Application Features Provided by SSH

SSH is a very flexible protocol, and many different types of services can run on top of it. Additionally, the protocol's open architecture allows these services to run all at the same time without impeding each other.

One service that is used very often is the remote console. To provide this service, a channel is created in the SSH session, and the channel is used to exchange data using a terminal emulation protocol such as vt100 or xterm. The client displays to the user a console window within which the user can execute programs on the server as if he or she was logged on locally.

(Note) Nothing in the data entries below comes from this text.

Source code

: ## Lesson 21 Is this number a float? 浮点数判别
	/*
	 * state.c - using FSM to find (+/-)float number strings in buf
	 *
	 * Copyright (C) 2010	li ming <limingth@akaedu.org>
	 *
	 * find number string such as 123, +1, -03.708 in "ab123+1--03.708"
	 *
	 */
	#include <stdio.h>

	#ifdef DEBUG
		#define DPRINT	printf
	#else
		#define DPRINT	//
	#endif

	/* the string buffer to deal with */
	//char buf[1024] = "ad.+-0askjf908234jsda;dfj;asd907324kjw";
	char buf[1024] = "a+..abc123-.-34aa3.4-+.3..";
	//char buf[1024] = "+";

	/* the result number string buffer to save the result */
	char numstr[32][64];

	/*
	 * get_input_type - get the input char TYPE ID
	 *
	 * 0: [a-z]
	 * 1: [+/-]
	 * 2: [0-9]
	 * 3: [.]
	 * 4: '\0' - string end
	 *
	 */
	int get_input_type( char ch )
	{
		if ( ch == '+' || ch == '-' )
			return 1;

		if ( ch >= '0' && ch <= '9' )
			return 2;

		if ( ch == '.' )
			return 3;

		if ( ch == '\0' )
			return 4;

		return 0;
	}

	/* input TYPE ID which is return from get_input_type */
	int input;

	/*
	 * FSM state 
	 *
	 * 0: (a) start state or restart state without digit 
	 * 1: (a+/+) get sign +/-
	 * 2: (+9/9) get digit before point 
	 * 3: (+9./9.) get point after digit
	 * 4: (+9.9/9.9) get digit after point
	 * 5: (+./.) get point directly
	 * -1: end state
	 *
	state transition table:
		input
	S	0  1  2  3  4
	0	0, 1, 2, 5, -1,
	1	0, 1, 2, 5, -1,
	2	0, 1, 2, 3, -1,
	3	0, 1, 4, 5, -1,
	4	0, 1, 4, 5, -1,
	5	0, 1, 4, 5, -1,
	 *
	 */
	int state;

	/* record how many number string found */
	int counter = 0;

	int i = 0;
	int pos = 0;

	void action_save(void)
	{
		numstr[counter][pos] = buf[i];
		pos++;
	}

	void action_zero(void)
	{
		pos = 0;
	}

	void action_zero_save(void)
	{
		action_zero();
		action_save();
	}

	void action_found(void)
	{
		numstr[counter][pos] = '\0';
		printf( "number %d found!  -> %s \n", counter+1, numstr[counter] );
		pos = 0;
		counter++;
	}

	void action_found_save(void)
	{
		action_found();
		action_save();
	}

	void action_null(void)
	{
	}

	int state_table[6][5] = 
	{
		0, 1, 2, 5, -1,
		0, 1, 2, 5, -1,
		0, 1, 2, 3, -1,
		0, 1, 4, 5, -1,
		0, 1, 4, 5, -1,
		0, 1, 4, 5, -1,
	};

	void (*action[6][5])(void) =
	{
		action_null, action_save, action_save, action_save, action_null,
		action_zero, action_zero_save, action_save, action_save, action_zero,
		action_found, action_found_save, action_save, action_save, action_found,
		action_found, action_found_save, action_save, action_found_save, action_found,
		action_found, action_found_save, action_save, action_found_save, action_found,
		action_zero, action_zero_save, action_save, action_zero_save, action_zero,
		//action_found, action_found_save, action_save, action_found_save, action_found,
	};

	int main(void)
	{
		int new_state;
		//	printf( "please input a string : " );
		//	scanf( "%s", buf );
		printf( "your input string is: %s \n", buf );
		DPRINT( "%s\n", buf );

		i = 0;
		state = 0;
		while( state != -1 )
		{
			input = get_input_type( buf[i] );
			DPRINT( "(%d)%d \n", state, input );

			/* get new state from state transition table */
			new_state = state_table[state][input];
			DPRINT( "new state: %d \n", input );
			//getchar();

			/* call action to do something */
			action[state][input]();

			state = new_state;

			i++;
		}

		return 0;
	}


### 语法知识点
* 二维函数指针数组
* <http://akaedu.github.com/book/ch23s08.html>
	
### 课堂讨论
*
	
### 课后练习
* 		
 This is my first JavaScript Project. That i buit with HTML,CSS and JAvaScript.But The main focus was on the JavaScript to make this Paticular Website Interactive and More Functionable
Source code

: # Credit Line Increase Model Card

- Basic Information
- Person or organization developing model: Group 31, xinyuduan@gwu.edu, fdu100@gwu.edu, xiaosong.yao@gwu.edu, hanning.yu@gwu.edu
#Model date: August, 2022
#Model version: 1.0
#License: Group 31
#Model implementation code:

Another very popular service is port forwarding, or TCP/IP connection tunneling. With SSH port forwarding, it is possible to secure a TCP/IP connection established by an independent application that would otherwise be vulnerable to network attacks. If you want to learn more about SSH port forwarding, click here.

Files can also be transferred between the SSH client and server using protocols such as SCP and SFTP, both of which run on top of SSH. While SCP is essentially the old Unix rcp utility transplanted onto a different transport, SFTP is a very flexible remote file manipulation protocol that can be used for a wide variety of purposes. It is also much better standardized. If you find yourself in doubt over which one of these protocols to use, use SFTP. (Note that, apart from the name, SFTP carries virtually no semblance to the FTP protocol that everybody knows and uses. Technically, the protocols are completely different.)

Finally, SSH also provides a service known as the exec request, which is conceptually very similar to a remote console, only without the console. The exec request executes a program on the server like a remote console does, but the program's input and output are sent raw, without any terminal encoding. Exec requests are very useful for network automation purposes.